:: Listed records ::

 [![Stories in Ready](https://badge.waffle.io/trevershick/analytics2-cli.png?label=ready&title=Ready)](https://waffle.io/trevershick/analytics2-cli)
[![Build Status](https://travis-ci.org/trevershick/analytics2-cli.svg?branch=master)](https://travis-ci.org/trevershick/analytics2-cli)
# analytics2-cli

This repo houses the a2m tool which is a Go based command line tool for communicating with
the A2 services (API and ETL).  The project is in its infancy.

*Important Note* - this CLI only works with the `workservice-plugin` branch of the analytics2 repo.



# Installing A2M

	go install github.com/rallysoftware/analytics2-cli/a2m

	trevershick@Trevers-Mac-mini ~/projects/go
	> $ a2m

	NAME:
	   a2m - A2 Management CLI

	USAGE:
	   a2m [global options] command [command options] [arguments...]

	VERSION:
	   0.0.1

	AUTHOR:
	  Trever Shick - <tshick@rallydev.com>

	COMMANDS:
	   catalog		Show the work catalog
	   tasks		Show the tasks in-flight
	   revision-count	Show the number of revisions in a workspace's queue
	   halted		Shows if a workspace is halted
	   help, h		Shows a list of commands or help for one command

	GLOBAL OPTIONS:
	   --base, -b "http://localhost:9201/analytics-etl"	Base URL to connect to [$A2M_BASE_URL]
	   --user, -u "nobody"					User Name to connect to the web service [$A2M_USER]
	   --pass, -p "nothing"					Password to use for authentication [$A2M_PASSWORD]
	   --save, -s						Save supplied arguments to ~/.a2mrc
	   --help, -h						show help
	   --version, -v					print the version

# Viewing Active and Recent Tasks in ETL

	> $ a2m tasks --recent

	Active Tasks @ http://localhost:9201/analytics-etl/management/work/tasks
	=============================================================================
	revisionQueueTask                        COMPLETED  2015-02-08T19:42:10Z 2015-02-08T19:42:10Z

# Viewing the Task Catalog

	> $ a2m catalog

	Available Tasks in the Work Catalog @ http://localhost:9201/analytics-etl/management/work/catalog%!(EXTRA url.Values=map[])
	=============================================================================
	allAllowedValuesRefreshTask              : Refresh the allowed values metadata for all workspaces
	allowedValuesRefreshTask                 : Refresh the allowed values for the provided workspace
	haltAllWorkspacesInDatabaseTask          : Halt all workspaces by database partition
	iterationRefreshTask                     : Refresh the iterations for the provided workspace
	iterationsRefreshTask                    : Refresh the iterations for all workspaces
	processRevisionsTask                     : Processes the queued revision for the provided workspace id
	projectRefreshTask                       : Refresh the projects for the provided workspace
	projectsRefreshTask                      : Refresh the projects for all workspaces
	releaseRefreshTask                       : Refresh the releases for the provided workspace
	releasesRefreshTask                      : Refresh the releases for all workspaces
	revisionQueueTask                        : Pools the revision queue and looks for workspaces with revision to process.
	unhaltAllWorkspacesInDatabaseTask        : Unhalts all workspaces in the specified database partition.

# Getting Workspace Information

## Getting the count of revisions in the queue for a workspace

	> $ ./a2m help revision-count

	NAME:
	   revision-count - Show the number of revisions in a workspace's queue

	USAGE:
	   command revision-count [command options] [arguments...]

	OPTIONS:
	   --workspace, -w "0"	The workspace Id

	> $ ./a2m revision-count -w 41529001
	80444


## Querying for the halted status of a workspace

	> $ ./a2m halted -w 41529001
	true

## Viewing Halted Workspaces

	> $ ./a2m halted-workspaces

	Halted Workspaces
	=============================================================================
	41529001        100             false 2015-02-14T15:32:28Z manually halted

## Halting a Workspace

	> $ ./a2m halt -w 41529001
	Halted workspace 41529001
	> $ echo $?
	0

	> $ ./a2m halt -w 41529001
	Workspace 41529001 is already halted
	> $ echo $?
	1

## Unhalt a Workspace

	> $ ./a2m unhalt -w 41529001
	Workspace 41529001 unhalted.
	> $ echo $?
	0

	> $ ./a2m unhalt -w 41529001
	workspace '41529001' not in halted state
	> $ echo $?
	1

:::

▸ **What is being asked**:
Pull every line containing "arguments" from the data.

▸ **Reply to the exercise**:
	   a2m [global options] command [command options] [arguments...]
	   --save, -s						Save supplied arguments to ~/.a2mrc
	   command revision-count [command options] [arguments...]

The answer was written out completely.